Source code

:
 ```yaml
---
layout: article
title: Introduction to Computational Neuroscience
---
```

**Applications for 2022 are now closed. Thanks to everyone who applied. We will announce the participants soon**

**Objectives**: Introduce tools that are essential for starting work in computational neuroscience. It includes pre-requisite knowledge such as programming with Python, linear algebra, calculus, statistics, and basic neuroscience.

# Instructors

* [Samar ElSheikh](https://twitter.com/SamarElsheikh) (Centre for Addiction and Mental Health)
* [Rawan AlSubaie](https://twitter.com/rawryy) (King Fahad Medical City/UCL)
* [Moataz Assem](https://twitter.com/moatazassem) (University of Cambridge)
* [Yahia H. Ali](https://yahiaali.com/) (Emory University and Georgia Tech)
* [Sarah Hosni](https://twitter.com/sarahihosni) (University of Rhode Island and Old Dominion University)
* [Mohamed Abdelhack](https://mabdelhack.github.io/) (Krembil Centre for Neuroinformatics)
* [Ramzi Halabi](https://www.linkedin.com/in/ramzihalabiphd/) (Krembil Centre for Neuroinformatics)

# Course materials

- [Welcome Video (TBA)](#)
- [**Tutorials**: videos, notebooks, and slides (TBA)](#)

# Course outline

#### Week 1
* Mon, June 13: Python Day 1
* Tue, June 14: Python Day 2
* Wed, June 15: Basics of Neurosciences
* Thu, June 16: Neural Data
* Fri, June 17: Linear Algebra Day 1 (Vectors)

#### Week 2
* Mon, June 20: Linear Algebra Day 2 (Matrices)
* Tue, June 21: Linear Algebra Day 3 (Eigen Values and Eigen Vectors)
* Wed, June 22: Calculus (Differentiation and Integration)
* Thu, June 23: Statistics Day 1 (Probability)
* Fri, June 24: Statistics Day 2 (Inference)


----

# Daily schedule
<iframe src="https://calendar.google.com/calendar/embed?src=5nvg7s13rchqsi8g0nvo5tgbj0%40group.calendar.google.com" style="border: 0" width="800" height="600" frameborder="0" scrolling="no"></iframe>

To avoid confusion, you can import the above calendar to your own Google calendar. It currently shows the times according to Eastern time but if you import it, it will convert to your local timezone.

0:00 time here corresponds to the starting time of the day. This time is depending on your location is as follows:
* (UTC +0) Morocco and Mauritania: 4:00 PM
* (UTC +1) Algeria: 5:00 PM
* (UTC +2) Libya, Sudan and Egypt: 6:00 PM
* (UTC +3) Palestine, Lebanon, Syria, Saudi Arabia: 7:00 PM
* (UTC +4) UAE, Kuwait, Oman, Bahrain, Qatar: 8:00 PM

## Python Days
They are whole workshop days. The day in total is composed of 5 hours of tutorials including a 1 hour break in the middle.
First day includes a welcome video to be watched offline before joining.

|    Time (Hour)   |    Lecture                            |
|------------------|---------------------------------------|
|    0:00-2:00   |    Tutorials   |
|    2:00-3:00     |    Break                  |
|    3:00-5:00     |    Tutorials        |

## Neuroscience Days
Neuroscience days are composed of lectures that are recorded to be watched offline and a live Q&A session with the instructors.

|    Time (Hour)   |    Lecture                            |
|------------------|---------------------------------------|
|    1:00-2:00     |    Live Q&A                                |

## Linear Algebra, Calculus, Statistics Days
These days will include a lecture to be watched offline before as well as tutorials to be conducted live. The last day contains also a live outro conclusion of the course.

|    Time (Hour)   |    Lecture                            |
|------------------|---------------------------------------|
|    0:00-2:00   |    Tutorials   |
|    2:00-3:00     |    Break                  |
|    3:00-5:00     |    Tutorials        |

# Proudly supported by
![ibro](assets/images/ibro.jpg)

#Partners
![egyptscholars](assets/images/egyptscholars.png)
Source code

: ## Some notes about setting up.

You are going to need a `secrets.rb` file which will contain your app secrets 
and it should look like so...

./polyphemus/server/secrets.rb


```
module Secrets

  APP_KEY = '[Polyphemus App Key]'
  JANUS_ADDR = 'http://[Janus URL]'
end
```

==========

WHAT TO WORK ON: Down to the last line, restate the records exactly.

ANSWER:
Source code

:
 ```yaml
---
layout: article
title: Introduction to Computational Neuroscience
---
```

**Applications for 2022 are now closed. Thanks to everyone who applied. We will announce the participants soon**

**Objectives**: Introduce tools that are essential for starting work in computational neuroscience. It includes pre-requisite knowledge such as programming with Python, linear algebra, calculus, statistics, and basic neuroscience.

# Instructors

* [Samar ElSheikh](https://twitter.com/SamarElsheikh) (Centre for Addiction and Mental Health)
* [Rawan AlSubaie](https://twitter.com/rawryy) (King Fahad Medical City/UCL)
* [Moataz Assem](https://twitter.com/moatazassem) (University of Cambridge)
* [Yahia H. Ali](https://yahiaali.com/) (Emory University and Georgia Tech)
* [Sarah Hosni](https://twitter.com/sarahihosni) (University of Rhode Island and Old Dominion University)
* [Mohamed Abdelhack](https://mabdelhack.github.io/) (Krembil Centre for Neuroinformatics)
* [Ramzi Halabi](https://www.linkedin.com/in/ramzihalabiphd/) (Krembil Centre for Neuroinformatics)

# Course materials

- [Welcome Video (TBA)](#)
- [**Tutorials**: videos, notebooks, and slides (TBA)](#)

# Course outline

#### Week 1
* Mon, June 13: Python Day 1
* Tue, June 14: Python Day 2
* Wed, June 15: Basics of Neurosciences
* Thu, June 16: Neural Data
* Fri, June 17: Linear Algebra Day 1 (Vectors)

#### Week 2
* Mon, June 20: Linear Algebra Day 2 (Matrices)
* Tue, June 21: Linear Algebra Day 3 (Eigen Values and Eigen Vectors)
* Wed, June 22: Calculus (Differentiation and Integration)
* Thu, June 23: Statistics Day 1 (Probability)
* Fri, June 24: Statistics Day 2 (Inference)


----

# Daily schedule
<iframe src="https://calendar.google.com/calendar/embed?src=5nvg7s13rchqsi8g0nvo5tgbj0%40group.calendar.google.com" style="border: 0" width="800" height="600" frameborder="0" scrolling="no"></iframe>

To avoid confusion, you can import the above calendar to your own Google calendar. It currently shows the times according to Eastern time but if you import it, it will convert to your local timezone.

0:00 time here corresponds to the starting time of the day. This time is depending on your location is as follows:
* (UTC +0) Morocco and Mauritania: 4:00 PM
* (UTC +1) Algeria: 5:00 PM
* (UTC +2) Libya, Sudan and Egypt: 6:00 PM
* (UTC +3) Palestine, Lebanon, Syria, Saudi Arabia: 7:00 PM
* (UTC +4) UAE, Kuwait, Oman, Bahrain, Qatar: 8:00 PM

## Python Days
They are whole workshop days. The day in total is composed of 5 hours of tutorials including a 1 hour break in the middle.
First day includes a welcome video to be watched offline before joining.

|    Time (Hour)   |    Lecture                            |
|------------------|---------------------------------------|
|    0:00-2:00   |    Tutorials   |
|    2:00-3:00     |    Break                  |
|    3:00-5:00     |    Tutorials        |

## Neuroscience Days
Neuroscience days are composed of lectures that are recorded to be watched offline and a live Q&A session with the instructors.

|    Time (Hour)   |    Lecture                            |
|------------------|---------------------------------------|
|    1:00-2:00     |    Live Q&A                                |

## Linear Algebra, Calculus, Statistics Days
These days will include a lecture to be watched offline before as well as tutorials to be conducted live. The last day contains also a live outro conclusion of the course.

|    Time (Hour)   |    Lecture                            |
|------------------|---------------------------------------|
|    0:00-2:00   |    Tutorials   |
|    2:00-3:00     |    Break                  |
|    3:00-5:00     |    Tutorials        |

# Proudly supported by
![ibro](assets/images/ibro.jpg)

#Partners
![egyptscholars](assets/images/egyptscholars.png)
Source code

: ## Some notes about setting up.

You are going to need a `secrets.rb` file which will contain your app secrets 
and it should look like so...

./polyphemus/server/secrets.rb


```
module Secrets

  APP_KEY = '[Polyphemus App Key]'
  JANUS_ADDR = 'http://[Janus URL]'
end
```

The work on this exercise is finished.